**Work request**: Reproduce only the lines that run from the line containing "Example playbook using" to the end of the entries below, exactly as they stand.

**Materials provided**:
──────────────────────────────
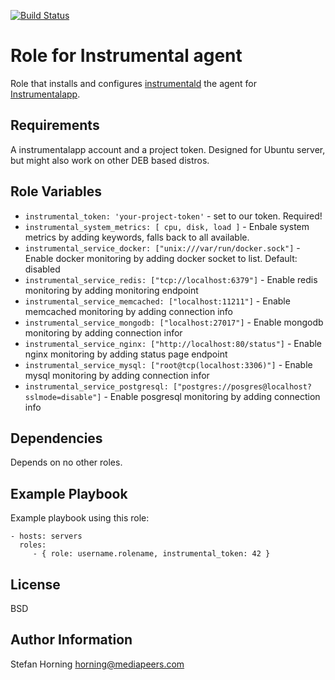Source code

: [![Build Status](https://travis-ci.org/mediapeers/ansible-role-instrumental.svg?branch=master)](https://travis-ci.org/mediapeers/ansible-role-instrumental)

# Role for Instrumental agent

Role that installs and configures [instrumentald](https://github.com/Instrumental/instrumentald) the agent for [Instrumentalapp](https://instrumentalapp.com).

## Requirements

A instrumentalapp account and a project token. Designed for Ubuntu server, but might also work on other DEB based distros.

## Role Variables

- `instrumental_token: 'your-project-token'` - set to our token. Required!
- `instrumental_system_metrics: [ cpu, disk, load ]` - Enbale system metrics by adding keywords, falls back to all available.
- `instrumental_service_docker: ["unix:///var/run/docker.sock"]` - Enable docker monitoring by adding docker socket to list. Default: disabled
- `instrumental_service_redis: ["tcp://localhost:6379"]` - Enable redis monitoring by adding monitoring endpoint
- `instrumental_service_memcached: ["localhost:11211"]` - Enable memcached monitoring by adding connection info
- `instrumental_service_mongodb: ["localhost:27017"]` - Enable mongodb monitoring by adding connection infor
- `instrumental_service_nginx: ["http://localhost:80/status"]` - Enable nginx monitoring by adding status page endpoint
- `instrumental_service_mysql: ["root@tcp(localhost:3306)"]` - Enable mysql monitoring by adding connection infor
- `instrumental_service_postgresql: ["postgres://posgres@localhost?sslmode=disable"]` - Enable posgresql monitoring by adding connection info

## Dependencies

Depends on no other roles.

## Example Playbook

Example playbook using this role:

    - hosts: servers
      roles:
         - { role: username.rolename, instrumental_token: 42 }

## License

BSD

## Author Information

Stefan Horning <horning@mediapeers.com>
──────────────────────────────
**Exercise solution**:
Example playbook using this role:

    - hosts: servers
      roles:
         - { role: username.rolename, instrumental_token: 42 }

## License

BSD

## Author Information

Stefan Horning <horning@mediapeers.com>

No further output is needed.